* Raw data
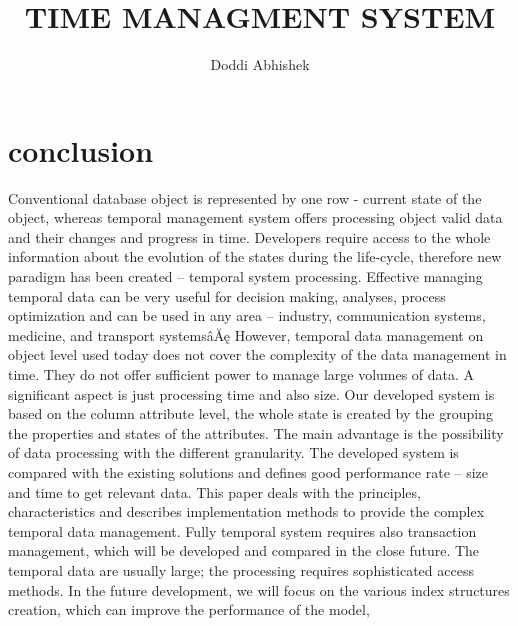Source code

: \documentclass{article}
\title{TIME MANAGMENT SYSTEM}
\author{Doddi Abhishek}
\begin{document}
\maketitle






\section{conclusion}
Conventional database object is represented by one row - current state of the object, whereas temporal management
system offers processing object valid data and their changes and progress in time. Developers require access to the
whole information about the evolution of the states during the life-cycle, therefore new paradigm has been created –
temporal system processing. Effective managing temporal data can be very useful for decision making, analyses, process
optimization and can be used in any area – industry, communication systems, medicine, and transport systemsâĂę
However, temporal data management on object level used today does not cover the complexity of the data management
in time. They do not offer sufficient power to manage large volumes of data. A significant aspect is just processing time
and also size.
Our developed system is based on the column attribute level, the whole state is created by the grouping the properties
and states of the attributes. The main advantage is the possibility of data processing with the different granularity.
The developed system is compared with the existing solutions and defines good performance rate – size and time to get
relevant data.
This paper deals with the principles, characteristics and describes implementation methods to provide the complex
temporal data management.
Fully temporal system requires also transaction management, which will be developed and compared in the close future.
The temporal data are usually large; the processing requires sophisticated access methods. In the future development,
we will focus on the various index structures creation, which can improve the performance of the model,
\end{document}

* The problem
Reproduce the data verbatim and omit each image.

* Response
Source code

: \documentclass{article}
\title{TIME MANAGMENT SYSTEM}
\author{Doddi Abhishek}
\begin{document}
\maketitle






\section{conclusion}
Conventional database object is represented by one row - current state of the object, whereas temporal management
system offers processing object valid data and their changes and progress in time. Developers require access to the
whole information about the evolution of the states during the life-cycle, therefore new paradigm has been created –
temporal system processing. Effective managing temporal data can be very useful for decision making, analyses, process
optimization and can be used in any area – industry, communication systems, medicine, and transport systemsâĂę
However, temporal data management on object level used today does not cover the complexity of the data management
in time. They do not offer sufficient power to manage large volumes of data. A significant aspect is just processing time
and also size.
Our developed system is based on the column attribute level, the whole state is created by the grouping the properties
and states of the attributes. The main advantage is the possibility of data processing with the different granularity.
The developed system is compared with the existing solutions and defines good performance rate – size and time to get
relevant data.
This paper deals with the principles, characteristics and describes implementation methods to provide the complex
temporal data management.
Fully temporal system requires also transaction management, which will be developed and compared in the close future.
The temporal data are usually large; the processing requires sophisticated access methods. In the future development,
we will focus on the various index structures creation, which can improve the performance of the model,
\end{document}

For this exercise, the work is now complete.